Voice Sex Classifier
You can view the entire study here: https://github.com/vincemaina/speaker-identification/blob/main/vocal-sex-classifier/model/structured_data.ipynb
Or read the summarised version below.
Since starting my journey into machine learning, I’ve been particularly drawn to audio classification tasks. Given my background in music and audio engineering, it’s no surprise that this field fascinates me.
One of my earliest projects involved classifying birds by their calls and songs—a challenge I’d love to revisit. That experience taught me a valuable lesson: while deep learning models excel at uncovering complex patterns in audio that are difficult to extract manually, structured, hand-engineered features can also achieve strong results, especially when the classes are distinct.

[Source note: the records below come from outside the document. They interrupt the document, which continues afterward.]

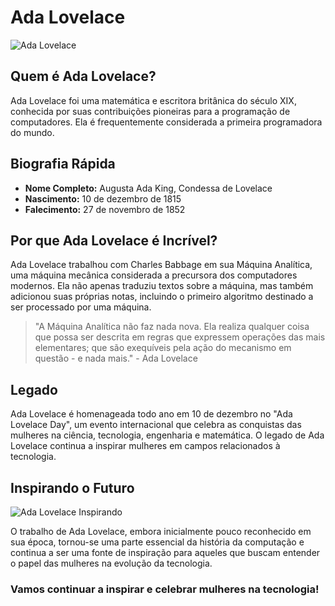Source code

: # Ada Lovelace

![Ada Lovelace](https://encrypted-tbn0.gstatic.com/images?q=tbn:ANd9GcScKO_065L8rZMOfwPfT28E2p2FuQxX7u9gECw4YOfw-iiSgZrRgc6_oD9O1MRfBfZfY5w&usqp=CAU)

## Quem é Ada Lovelace?

Ada Lovelace foi uma matemática e escritora britânica do século XIX, conhecida por suas contribuições pioneiras para a programação de computadores. Ela é frequentemente considerada a primeira programadora do mundo.

## Biografia Rápida

- **Nome Completo:** Augusta Ada King, Condessa de Lovelace
- **Nascimento:** 10 de dezembro de 1815
- **Falecimento:** 27 de novembro de 1852

## Por que Ada Lovelace é Incrível?

Ada Lovelace trabalhou com Charles Babbage em sua Máquina Analítica, uma máquina mecânica considerada a precursora dos computadores modernos. Ela não apenas traduziu textos sobre a máquina, mas também adicionou suas próprias notas, incluindo o primeiro algoritmo destinado a ser processado por uma máquina.

> "A Máquina Analítica não faz nada nova. Ela realiza qualquer coisa que possa ser descrita em regras que expressem operações das mais elementares; que são exequíveis pela ação do mecanismo em questão - e nada mais." - Ada Lovelace

## Legado

Ada Lovelace é homenageada todo ano em 10 de dezembro no "Ada Lovelace Day", um evento internacional que celebra as conquistas das mulheres na ciência, tecnologia, engenharia e matemática. O legado de Ada Lovelace continua a inspirar mulheres em campos relacionados à tecnologia.

## Inspirando o Futuro 

![Ada Lovelace Inspirando](https://media.giphy.com/media/v1.Y2lkPTc5MGI3NjExczRubmRma2x0YWhpemo0cWNjMDZzdWhqaGp2bThpMHl2NHltZG1kYSZlcD12MV9pbnRlcm5hbF9naWZfYnlfaWQmY3Q9Zw/uBdrbmG9FpQwJpp4m8/giphy.gif)

O trabalho de Ada Lovelace, embora inicialmente pouco reconhecido em sua época, tornou-se uma parte essencial da história da computação e continua a ser uma fonte de inspiração para aqueles que buscam entender o papel das mulheres na evolução da tecnologia.

### Vamos continuar a inspirar e celebrar mulheres na tecnologia!

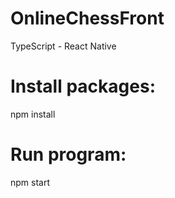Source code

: # OnlineChessFront
TypeScript - React Native

# Install packages:
npm install

# Run program:
npm start

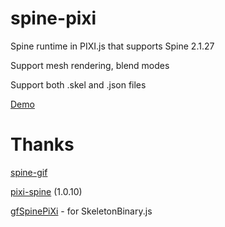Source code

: # spine-pixi
Spine runtime in PIXI.js that supports Spine 2.1.27

Support mesh rendering, blend modes

Support both .skel and .json files

[Demo](https://dalfc.github.io/spine-pixi/)

# Thanks
[spine-gif](https://naganeko.github.io/spine-gif/)

[pixi-spine](https://github.com/pixijs/pixi-spine/tree/45233fef019a57a3f62b8a3ca3bbfc323de69e14) (1.0.10)

[gfSpinePiXi](https://github.com/cullus/gfSpinePiXi) - for SkeletonBinary.js
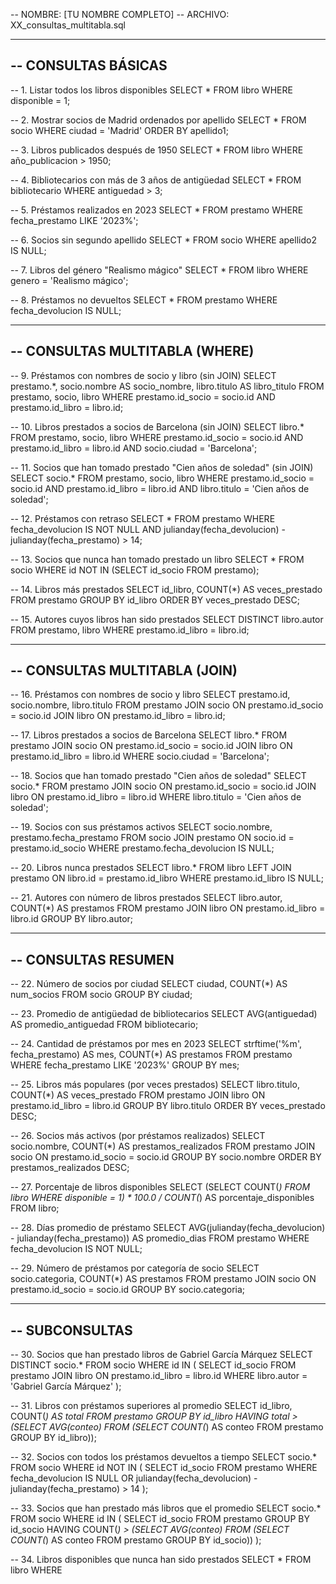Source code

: -- NOMBRE: [TU NOMBRE COMPLETO]
-- ARCHIVO: XX_consultas_multitabla.sql

-------------------------------------------------------------------
-- CONSULTAS BÁSICAS
-------------------------------------------------------------------

-- 1. Listar todos los libros disponibles
SELECT * FROM libro WHERE disponible = 1;

-- 2. Mostrar socios de Madrid ordenados por apellido
SELECT * FROM socio WHERE ciudad = 'Madrid' ORDER BY apellido1;

-- 3. Libros publicados después de 1950
SELECT * FROM libro WHERE año_publicacion > 1950;

-- 4. Bibliotecarios con más de 3 años de antigüedad
SELECT * FROM bibliotecario WHERE antiguedad > 3;

-- 5. Préstamos realizados en 2023
SELECT * FROM prestamo WHERE fecha_prestamo LIKE '2023%';

-- 6. Socios sin segundo apellido
SELECT * FROM socio WHERE apellido2 IS NULL;

-- 7. Libros del género "Realismo mágico"
SELECT * FROM libro WHERE genero = 'Realismo mágico';

-- 8. Préstamos no devueltos
SELECT * FROM prestamo WHERE fecha_devolucion IS NULL;

-------------------------------------------------------------------
-- CONSULTAS MULTITABLA (WHERE)
-------------------------------------------------------------------

-- 9. Préstamos con nombres de socio y libro (sin JOIN)
SELECT prestamo.*, socio.nombre AS socio_nombre, libro.titulo AS libro_titulo
FROM prestamo, socio, libro
WHERE prestamo.id_socio = socio.id AND prestamo.id_libro = libro.id;

-- 10. Libros prestados a socios de Barcelona (sin JOIN)
SELECT libro.*
FROM prestamo, socio, libro
WHERE prestamo.id_socio = socio.id AND prestamo.id_libro = libro.id AND socio.ciudad = 'Barcelona';

-- 11. Socios que han tomado prestado "Cien años de soledad" (sin JOIN)
SELECT socio.*
FROM prestamo, socio, libro
WHERE prestamo.id_socio = socio.id AND prestamo.id_libro = libro.id AND libro.titulo = 'Cien años de soledad';

-- 12. Préstamos con retraso
SELECT *
FROM prestamo
WHERE fecha_devolucion IS NOT NULL 
  AND julianday(fecha_devolucion) - julianday(fecha_prestamo) > 14;

-- 13. Socios que nunca han tomado prestado un libro
SELECT *
FROM socio
WHERE id NOT IN (SELECT id_socio FROM prestamo);

-- 14. Libros más prestados
SELECT id_libro, COUNT(*) AS veces_prestado
FROM prestamo
GROUP BY id_libro
ORDER BY veces_prestado DESC;

-- 15. Autores cuyos libros han sido prestados
SELECT DISTINCT libro.autor
FROM prestamo, libro
WHERE prestamo.id_libro = libro.id;

-------------------------------------------------------------------
-- CONSULTAS MULTITABLA (JOIN)
-------------------------------------------------------------------

-- 16. Préstamos con nombres de socio y libro
SELECT prestamo.id, socio.nombre, libro.titulo
FROM prestamo
JOIN socio ON prestamo.id_socio = socio.id
JOIN libro ON prestamo.id_libro = libro.id;

-- 17. Libros prestados a socios de Barcelona
SELECT libro.*
FROM prestamo
JOIN socio ON prestamo.id_socio = socio.id
JOIN libro ON prestamo.id_libro = libro.id
WHERE socio.ciudad = 'Barcelona';

-- 18. Socios que han tomado prestado "Cien años de soledad"
SELECT socio.*
FROM prestamo
JOIN socio ON prestamo.id_socio = socio.id
JOIN libro ON prestamo.id_libro = libro.id
WHERE libro.titulo = 'Cien años de soledad';

-- 19. Socios con sus préstamos activos
SELECT socio.nombre, prestamo.fecha_prestamo
FROM socio
JOIN prestamo ON socio.id = prestamo.id_socio
WHERE prestamo.fecha_devolucion IS NULL;

-- 20. Libros nunca prestados
SELECT libro.*
FROM libro
LEFT JOIN prestamo ON libro.id = prestamo.id_libro
WHERE prestamo.id_libro IS NULL;

-- 21. Autores con número de libros prestados
SELECT libro.autor, COUNT(*) AS prestamos
FROM prestamo
JOIN libro ON prestamo.id_libro = libro.id
GROUP BY libro.autor;

-------------------------------------------------------------------
-- CONSULTAS RESUMEN
-------------------------------------------------------------------

-- 22. Número de socios por ciudad
SELECT ciudad, COUNT(*) AS num_socios
FROM socio
GROUP BY ciudad;

-- 23. Promedio de antigüedad de bibliotecarios
SELECT AVG(antiguedad) AS promedio_antiguedad
FROM bibliotecario;

-- 24. Cantidad de préstamos por mes en 2023
SELECT strftime('%m', fecha_prestamo) AS mes, COUNT(*) AS prestamos
FROM prestamo
WHERE fecha_prestamo LIKE '2023%'
GROUP BY mes;

-- 25. Libros más populares (por veces prestados)
SELECT libro.titulo, COUNT(*) AS veces_prestado
FROM prestamo
JOIN libro ON prestamo.id_libro = libro.id
GROUP BY libro.titulo
ORDER BY veces_prestado DESC;

-- 26. Socios más activos (por préstamos realizados)
SELECT socio.nombre, COUNT(*) AS prestamos_realizados
FROM prestamo
JOIN socio ON prestamo.id_socio = socio.id
GROUP BY socio.nombre
ORDER BY prestamos_realizados DESC;

-- 27. Porcentaje de libros disponibles
SELECT (SELECT COUNT(*) FROM libro WHERE disponible = 1) * 100.0 / COUNT(*) AS porcentaje_disponibles
FROM libro;

-- 28. Días promedio de préstamo
SELECT AVG(julianday(fecha_devolucion) - julianday(fecha_prestamo)) AS promedio_dias
FROM prestamo
WHERE fecha_devolucion IS NOT NULL;

-- 29. Número de préstamos por categoría de socio
SELECT socio.categoria, COUNT(*) AS prestamos
FROM prestamo
JOIN socio ON prestamo.id_socio = socio.id
GROUP BY socio.categoria;

-------------------------------------------------------------------
-- SUBCONSULTAS
-------------------------------------------------------------------

-- 30. Socios que han prestado libros de Gabriel García Márquez
SELECT DISTINCT socio.*
FROM socio
WHERE id IN (
    SELECT id_socio
    FROM prestamo
    JOIN libro ON prestamo.id_libro = libro.id
    WHERE libro.autor = 'Gabriel García Márquez'
);

-- 31. Libros con préstamos superiores al promedio
SELECT id_libro, COUNT(*) AS total
FROM prestamo
GROUP BY id_libro
HAVING total > (SELECT AVG(conteo) FROM (SELECT COUNT(*) AS conteo FROM prestamo GROUP BY id_libro));

-- 32. Socios con todos los préstamos devueltos a tiempo
SELECT socio.*
FROM socio
WHERE id NOT IN (
    SELECT id_socio
    FROM prestamo
    WHERE fecha_devolucion IS NULL OR julianday(fecha_devolucion) - julianday(fecha_prestamo) > 14
);

-- 33. Socios que han prestado más libros que el promedio
SELECT socio.*
FROM socio
WHERE id IN (
    SELECT id_socio
    FROM prestamo
    GROUP BY id_socio
    HAVING COUNT(*) > (SELECT AVG(conteo) FROM (SELECT COUNT(*) AS conteo FROM prestamo GROUP BY id_socio))
);

-- 34. Libros disponibles que nunca han sido prestados
SELECT *
FROM libro
WHERE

Building on that insight, I decided to test a model that classifies voice recordings as male or female. Before diving into machine learning, I find it useful to consider how we, as humans, approach the same problem.
How Do We Recognize a Speaker’s Gender?
The most obvious answer is pitch—on average, men have lower-pitched voices than women. But is that the whole story?
What if a man and a woman had similar voice ranges—could we still tell the difference?
In reality, multiple factors distinguish male and female voices, including:
- Intonation – The way pitch varies over time; women often use a wider pitch range with more rising and falling patterns.
- Tonal quality – Factors such as breathiness, resonance, and formant frequencies.
- Speech rate – Women, on average, tend to speak faster than men.
Dataset Loading and Cleaning
For this task, I used the Common Voice dataset by Mozilla, which contains over 27,000 labeled voice recordings from speakers of various ages, genders, and backgrounds.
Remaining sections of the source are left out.